To Kill a Mocking Bird. My parents didn’t appreciate being called by their first names, even if Scout and Jem called Atticus by his. I also tried the tire rolling thing. Since I was too big to fit inside a tire myself, I rolled my younger brother down the road in one.

Tom Sawyer. Sneaking out at night. I got my best friend to go along with that one. We met under a lit street lamp halfway between our two houses then went back home to bed (there’s not much for ten-year-olds to do at two a.m. in the suburbs).

Pippi Longstocking. I attempted to navigate the various rooms in our house by jumping from one piece of furniture to the next without touching the floor.

The Nancy Drew books. I read the entire series and spent the better part of third grade peeking in windows in an attempt to find mysteries in my neighborhood.

John Steinbeck novels. After reading The Grapes of Wrath, Cannery Row, and Tortilla Flat at the age of twelve, I tried wiping my backside with pages torn from the Sears Roebuck catalog (once) and spent an entire summer drinking juice out of a Mason jar.

How the Grinch Stole Christmas. I made a homemade reindeer horn out of a paper towel tube, fastened it to my dog’s head and then hitched my dog to a sled like the main character in the Dr. Seuss classic. I had no particular affinity for the Grinch. I just thought the whole dog-as-reindeer idea had a certain panache. The horn wouldn’t stay on, but the dog happily pulled my newspapers on the sled so I could deliver them in the snow.
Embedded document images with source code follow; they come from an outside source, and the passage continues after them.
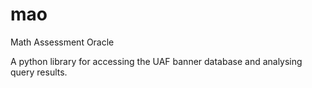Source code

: # mao
Math Assessment Oracle

A python library for accessing the UAF banner database and analysing query results.
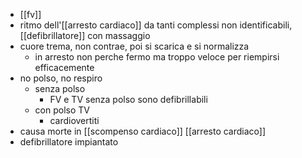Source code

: - [[fv]]
- ritmo dell'[[arresto cardiaco]] da tanti complessi non identificabili, [[defibrillatore]] con massaggio
- cuore trema, non contrae, poi si scarica e si normalizza
	- in arresto non perche fermo ma troppo veloce per riempirsi efficacemente
- no polso, no respiro
	- senza polso
		- FV e TV senza polso sono defibrillabili
	- con polso TV
		- cardiovertiti
- causa morte in [[scompenso cardiaco]] [[arresto cardiaco]]
- defibrillatore impiantato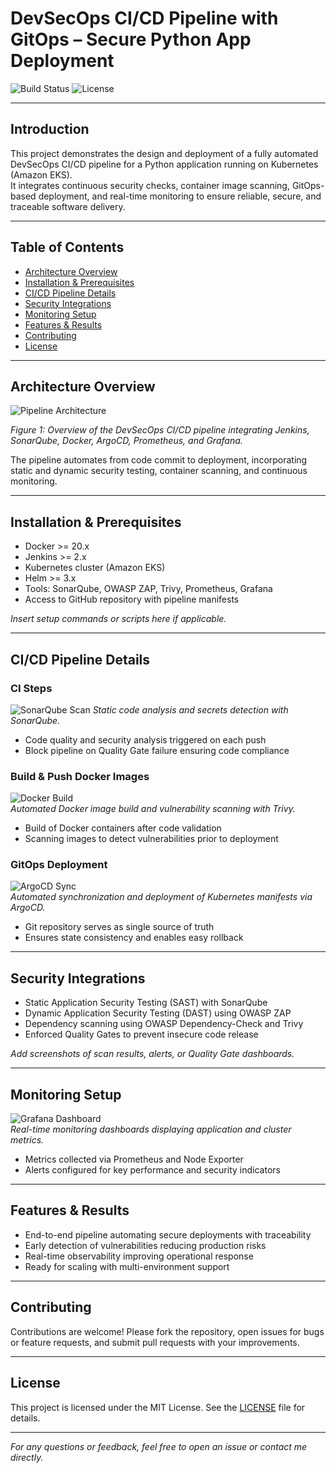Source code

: # DevSecOps CI/CD Pipeline with GitOps – Secure Python App Deployment

![Build Status](https://img.shields.io/badge/build-passing-brightgreen) ![License](https://img.shields.io/badge/license-MIT-blue)

---

## Introduction

This project demonstrates the design and deployment of a fully automated DevSecOps CI/CD pipeline for a Python application running on Kubernetes (Amazon EKS).  
It integrates continuous security checks, container image scanning, GitOps-based deployment, and real-time monitoring to ensure reliable, secure, and traceable software delivery.

---

## Table of Contents

- [Architecture Overview](#architecture-overview)  
- [Installation & Prerequisites](#installation--prerequisites)  
- [CI/CD Pipeline Details](#cicd-pipeline-details)  
- [Security Integrations](#security-integrations)  
- [Monitoring Setup](#monitoring-setup)  
- [Features & Results](#features--results)  
- [Contributing](#contributing)  
- [License](#license)  

---

## Architecture Overview

![Pipeline Architecture](https://github.com/user-attachments/assets/dba94644-c3a4-4a37-8b87-b8a966b4f247)

*Figure 1: Overview of the DevSecOps CI/CD pipeline integrating Jenkins, SonarQube, Docker, ArgoCD, Prometheus, and Grafana.*

The pipeline automates from code commit to deployment, incorporating static and dynamic security testing, container scanning, and continuous monitoring.

---

## Installation & Prerequisites

- Docker >= 20.x  
- Jenkins >= 2.x  
- Kubernetes cluster (Amazon EKS)  
- Helm >= 3.x  
- Tools: SonarQube, OWASP ZAP, Trivy, Prometheus, Grafana  
- Access to GitHub repository with pipeline manifests  

*Insert setup commands or scripts here if applicable.*

---

## CI/CD Pipeline Details

### CI Steps

![SonarQube Scan](https://github.com/user-attachments/assets/6e6c574c-25dd-4063-8821-0a55e9f91893)
*Static code analysis and secrets detection with SonarQube.*

- Code quality and security analysis triggered on each push  
- Block pipeline on Quality Gate failure ensuring code compliance

### Build & Push Docker Images

![Docker Build](docs/images/docker-build.png)  
*Automated Docker image build and vulnerability scanning with Trivy.*

- Build of Docker containers after code validation  
- Scanning images to detect vulnerabilities prior to deployment

### GitOps Deployment

![ArgoCD Sync](https://github.com/user-attachments/assets/484925e6-7be3-40e2-85e0-e3f1b78b9e3)  
*Automated synchronization and deployment of Kubernetes manifests via ArgoCD.*

- Git repository serves as single source of truth  
- Ensures state consistency and enables easy rollback

---

## Security Integrations

- Static Application Security Testing (SAST) with SonarQube  
- Dynamic Application Security Testing (DAST) using OWASP ZAP  
- Dependency scanning using OWASP Dependency-Check and Trivy  
- Enforced Quality Gates to prevent insecure code release  

*Add screenshots of scan results, alerts, or Quality Gate dashboards.*

---

## Monitoring Setup

![Grafana Dashboard](docs/images/grafana-dashboard.png)  
*Real-time monitoring dashboards displaying application and cluster metrics.*

- Metrics collected via Prometheus and Node Exporter  
- Alerts configured for key performance and security indicators  

---

## Features & Results

- End-to-end pipeline automating secure deployments with traceability  
- Early detection of vulnerabilities reducing production risks  
- Real-time observability improving operational response  
- Ready for scaling with multi-environment support  

---

## Contributing

Contributions are welcome! Please fork the repository, open issues for bugs or feature requests, and submit pull requests with your improvements.

---

## License

This project is licensed under the MIT License. See the [LICENSE](LICENSE) file for details.

---

*For any questions or feedback, feel free to open an issue or contact me directly.*

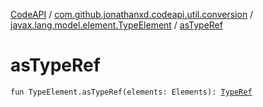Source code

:[CodeAPI](../../index.md) / [com.github.jonathanxd.codeapi.util.conversion](../index.md) / [javax.lang.model.element.TypeElement](index.md) / [asTypeRef](.)

# asTypeRef

`fun TypeElement.asTypeRef(elements: Elements): `[`TypeRef`](../../com.github.jonathanxd.codeapi.type/-type-ref/index.md)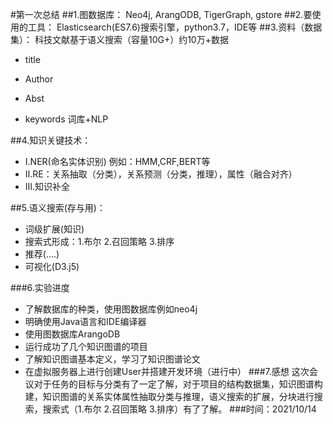 #第一次总结
##1.图数据库：
Neo4j, ArangODB, TigerGraph, gstore
##2.要使用的工具：
Elasticsearch(ES7.6)搜索引擎，python3.7，IDE等
##3.资料（数据集）：
科技文献基于语义搜索（容量10G+）约10万+数据

- title


- Author


- Abst


- keywords 词库+NLP

##4.知识关键技术：
- Ⅰ.NER(命名实体识别) 例如：HMM,CRF,BERT等
- Ⅱ.RE：关系抽取（分类），关系预测（分类，推理），属性（融合对齐）
- Ⅲ.知识补全

##5.语义搜索(存与用)：


- 词级扩展(知识)
- 搜索式形成：1.布尔 2.召回策略 3.排序
- 推荐(....)
- 可视化(D3.j5)

###6.实验进度
- 了解数据库的种类，使用图数据库例如neo4j
- 明确使用Java语言和IDE编译器
- 使用图数据库ArangoDB
- 运行成功了几个知识图谱的项目
- 了解知识图谱基本定义，学习了知识图谱论文
- 在虚拟服务器上进行创建User并搭建开发环境（进行中）
###7.感想
这次会议对于任务的目标与分类有了一定了解，对于项目的结构数据集，知识图谱构建，知识图谱的关系实体属性抽取分类与推理，语义搜索的扩展，分块进行搜索，搜索式（1.布尔 2.召回策略 3.排序）有了了解。
###时间：2021/10/14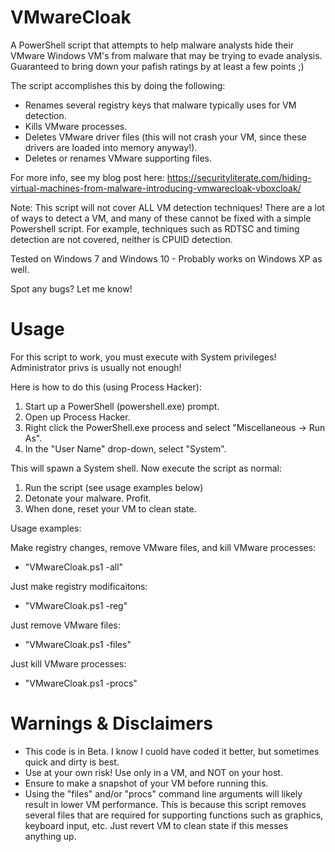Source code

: # VMwareCloak

A PowerShell script that attempts to help malware analysts hide their VMware Windows VM's from malware that may be trying to evade analysis. 
Guaranteed to bring down your pafish ratings by at least a few points ;)

The script accomplishes this by doing the following:

- Renames several registry keys that malware typically uses for VM detection.
- Kills VMware processes.
- Deletes VMware driver files (this will not crash your VM, since these drivers are loaded into memory anyway!).
- Deletes or renames VMware supporting files.

For more info, see my blog post here: 
https://securityliterate.com/hiding-virtual-machines-from-malware-introducing-vmwarecloak-vboxcloak/

Note: This script will not cover ALL VM detection techniques! There are a lot of ways to detect a VM, and many of these cannot be fixed with a simple Powershell script. For example, techniques such as RDTSC and timing detection are not covered, neither is CPUID detection.

Tested on Windows 7 and Windows 10 - Probably works on Windows XP as well.

Spot any bugs? Let me know!

# Usage

For this script to work, you must execute with System privileges! Administrator privs is usually not enough!

Here is how to do this (using Process Hacker):

1. Start up a PowerShell (powershell.exe) prompt.
2. Open up Process Hacker.
3. Right click the PowerShell.exe process and select "Miscellaneous -> Run As".
4. In the "User Name" drop-down, select "System".

This will spawn a System shell. Now execute the script as normal:

1. Run the script (see usage examples below)
2. Detonate your malware. Profit.
3. When done, reset your VM to clean state.

Usage examples:

Make registry changes, remove VMware files, and kill VMware processes:
  
  - "VMwareCloak.ps1 -all"
  
Just make registry modificaitons:
  
  - "VMwareCloak.ps1 -reg"
  
Just remove VMware files:
  
  - "VMwareCloak.ps1 -files"
  
Just kill VMware processes:
  
  - "VMwareCloak.ps1 -procs"

# Warnings & Disclaimers

- This code is in Beta. I know I cuold have coded it better, but sometimes quick and dirty is best.
- Use at your own risk! Use only in a VM, and NOT on your host.
- Ensure to make a snapshot of your VM before running this.
- Using the "files" and/or "procs" command line arguments will likely result in lower VM performance. This is because this script removes several files that are required for supporting functions such as graphics, keyboard input, etc. Just revert VM to clean state if this messes anything up.

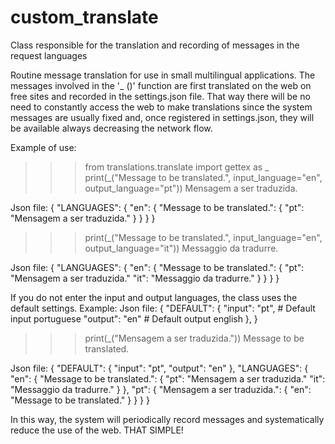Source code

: # custom_translate
Class responsible for the translation and recording of messages in the request languages

Routine message translation for use in small multilingual applications. The messages involved in the '_ ()' function are first translated on the web on free sites and recorded in the settings.json file.
That way there will be no need to constantly access the web to make translations since the system messages are usually fixed and, once registered in settings.json, they will be available always decreasing the network flow.

Example of use:
>>>from translations.translate import gettex as _
>>>print(_("Message to be translated.", input_language="en", output_language="pt"))
>>>Mensagem a ser traduzida.

Json file:
{
  "LANGUAGES": {
    "en": {
      "Message to be translated.": {
          "pt": "Mensagem a ser traduzida."
      }
    }
  }
}

>>>print(_("Message to be translated.", input_language="en", output_language="it"))
>>>Messaggio da tradurre.

Json file:
{
  "LANGUAGES": {
    "en": {
      "Message to be translated.": {
          "pt": "Mensagem a ser traduzida."
          "it": "Messaggio da tradurre."
      }
    }
  }
}

If you do not enter the input and output languages, the class uses the default settings.
Example:
Json file:
{
    "DEFAULT": {
        "input": "pt", # Default input portuguese
        "output": "en" # Default output english
    },
}

>>>print(_("Mensagem a ser traduzida."))
>>>Message to be translated.

Json file:
{
  "DEFAULT": {
    "input": "pt",
    "output": "en"
  },
  "LANGUAGES": {
    "en": {
      "Message to be translated.": {
          "pt": "Mensagem a ser traduzida."
          "it": "Messaggio da tradurre."
      }
    },
    "pt": {
        "Mensagem a ser traduzida.": {
            "en": "Message to be translated."
        }
    }
  }
}

In this way, the system will periodically record messages and systematically reduce the use of the web.
THAT SIMPLE!
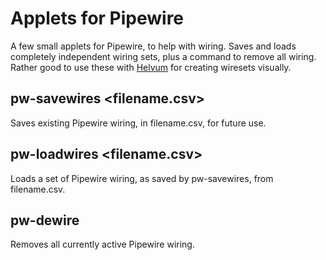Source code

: # Applets for Pipewire

A few small applets for Pipewire, to help with wiring.  Saves and loads completely independent wiring sets, plus a command to remove all wiring.  Rather good to use these with [Helvum](https://gitlab.freedesktop.org/pipewire/helvum) for creating wiresets visually.

## pw-savewires <filename.csv>

Saves existing Pipewire wiring, in filename.csv, for future use.

## pw-loadwires <filename.csv>

Loads a set of Pipewire wiring, as saved by pw-savewires, from filename.csv.

## pw-dewire

Removes all currently active Pipewire wiring.
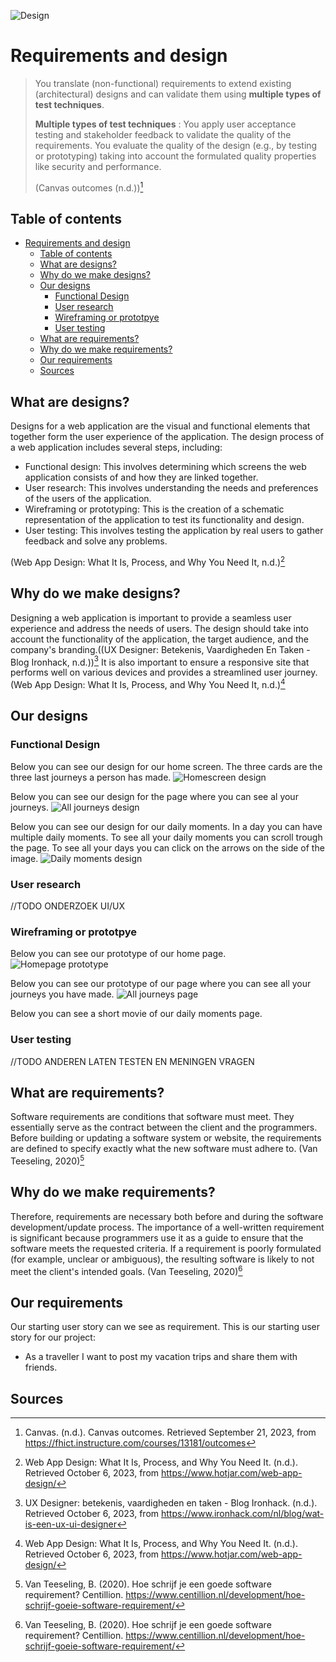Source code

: ![Design](./../Images/DesignStartImage.png)

# Requirements and design

 > You translate (non-functional) requirements to extend existing (architectural) designs and can validate them using **multiple types of test techniques**.
 > 
 >**Multiple types of test techniques** : You apply user acceptance testing and stakeholder feedback to validate the quality of the requirements. You evaluate the quality of the design (e.g., by testing or prototyping) taking into account the formulated quality properties like security and performance.
>
>(Canvas outcomes (n.d.))[^1]

 ## Table of contents

- [Requirements and design](#requirements-and-design)
  - [Table of contents](#table-of-contents)
  - [What are designs?](#what-are-designs)
  - [Why do we make designs?](#why-do-we-make-designs)
  - [Our designs](#our-designs)
    - [Functional Design](#functional-design)
    - [User research](#user-research)
    - [Wireframing or prototpye](#wireframing-or-prototpye)
    - [User testing](#user-testing)
  - [What are requirements?](#what-are-requirements)
  - [Why do we make requirements?](#why-do-we-make-requirements)
  - [Our requirements](#our-requirements)
  - [Sources](#sources)

## What are designs?
Designs for a web application are the visual and functional elements that together form the user experience of the application. The design process of a web application includes several steps, including:
- Functional design: This involves determining which screens the web application consists of and how they are linked together.
- User research: This involves understanding the needs and preferences of the users of the application.
- Wireframing or prototyping: This is the creation of a schematic representation of the application to test its functionality and design.
- User testing: This involves testing the application by real users to gather feedback and solve any problems.

(Web App Design: What It Is, Process, and Why You Need It, n.d.)[^2]
## Why do we make designs?
Designing a web application is important to provide a seamless user experience and address the needs of users. The design should take into account the functionality of the application, the target audience, and the company's branding.((UX Designer: Betekenis, Vaardigheden En Taken - Blog Ironhack, n.d.))[^3] It is also important to ensure a responsive site that performs well on various devices and provides a streamlined user journey. (Web App Design: What It Is, Process, and Why You Need It, n.d.)[^2]
## Our designs

### Functional Design
Below you can see our design for our home screen. The three cards are the three last journeys a person has made.
![Homescreen design](./../Images/Requirements-Design/Homescreen_Design.png)

Below you can see our design for the page where you can see al your journeys.
![All journeys design](./../Images/Requirements-Design/AllJourneys_Design.png)

Below you can see our design for our daily moments. In a day you can have multiple daily moments. To see all your daily moments you can scroll trough the page. To see all your days you can click on the arrows on the side of the image.
![Daily moments design](./../Images/Requirements-Design/Dailymoments_Design.png)

### User research

//TODO ONDERZOEK UI/UX

### Wireframing or prototpye

Below you can see our prototype of our home page.
![Homepage prototype](./../Images/Requirements-Design/Homescreen_Prototype.png)

Below you can see our prototype of our page where you can see all your journeys you have made.
![All journeys page](./../Images/Requirements-Design/AllJourneys_Prototype.png)

Below you can see a short movie of our daily moments page.


### User testing

//TODO ANDEREN LATEN TESTEN EN MENINGEN VRAGEN
## What are requirements?
Software requirements are conditions that software must meet. They essentially serve as the contract between the client and the programmers. Before building or updating a software system or website, the requirements are defined to specify exactly what the new software must adhere to. (Van Teeseling, 2020)[^4]
## Why do we make requirements?
Therefore, requirements are necessary both before and during the software development/update process. The importance of a well-written requirement is significant because programmers use it as a guide to ensure that the software meets the requested criteria. If a requirement is poorly formulated (for example, unclear or ambiguous), the resulting software is likely to not meet the client's intended goals. (Van Teeseling, 2020)[^4]
## Our requirements
Our starting user story can we see as requirement. This is our starting user story for our project:
- As a traveller I want to post my vacation trips and share them with friends.
 ## Sources
 [^1]:Canvas. (n.d.). Canvas outcomes. Retrieved September 21, 2023, from https://fhict.instructure.com/courses/13181/outcomes

 [^2]: Web App Design: What It Is, Process, and Why You Need It. (n.d.). Retrieved October 6, 2023, from https://www.hotjar.com/web-app-design/

 [^3]: UX Designer: betekenis, vaardigheden en taken - Blog Ironhack. (n.d.). Retrieved October 6, 2023, from https://www.ironhack.com/nl/blog/wat-is-een-ux-ui-designer

 [^4]: Van Teeseling, B. (2020). Hoe schrijf je een goede software requirement? Centillion. https://www.centillion.nl/development/hoe-schrijf-goeie-software-requirement/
From Russia With Love, Goldfinger. James Bond’s martinis sounded elegant and oh, so refreshing. Since I wasn’t old enough to go into a bar, I improvised my own out of my parents’ liquor cabinet (having no recipe, I just guessed at the proportions). Blecchh! Which led to:

Gone With the Wind. When Scarlett O’Hara wanted to hide her drinking, she gargled with cologne. I gave it a try and gained a new appreciation for Listerine.

Judy Blume’s adult novels and the erotic writings of Anais Nin. My mother about fainted when she found these under my bed. I was twelve at the time. She calmed down after a very awkward conversation in which I assured her I found the activities in the books hilarious and more than a little gross and had no intention of trying them out for myself (not to mention the fact that boys generally didn’t go out for girls who quoted Roald Dahl and considered the pogo stick an alternate form of transportation).

Several years ago I ran into one of my childhood friends. She said she thought I’d had an amazing imagination as a kid and wondered how I’d thought up some of the things we used to do. She also told me that her mom had considered me somewhat of a bad influence back in the day.

Blame it on the books.

My brother as Gentle Ben. When you can’t have a real bear, you make your own with the help of your uncle’s bearskin rug.
My brother as Gentle Ben. When you can’t have a real bear, you make your own with the help of your uncle’s bearskin rug.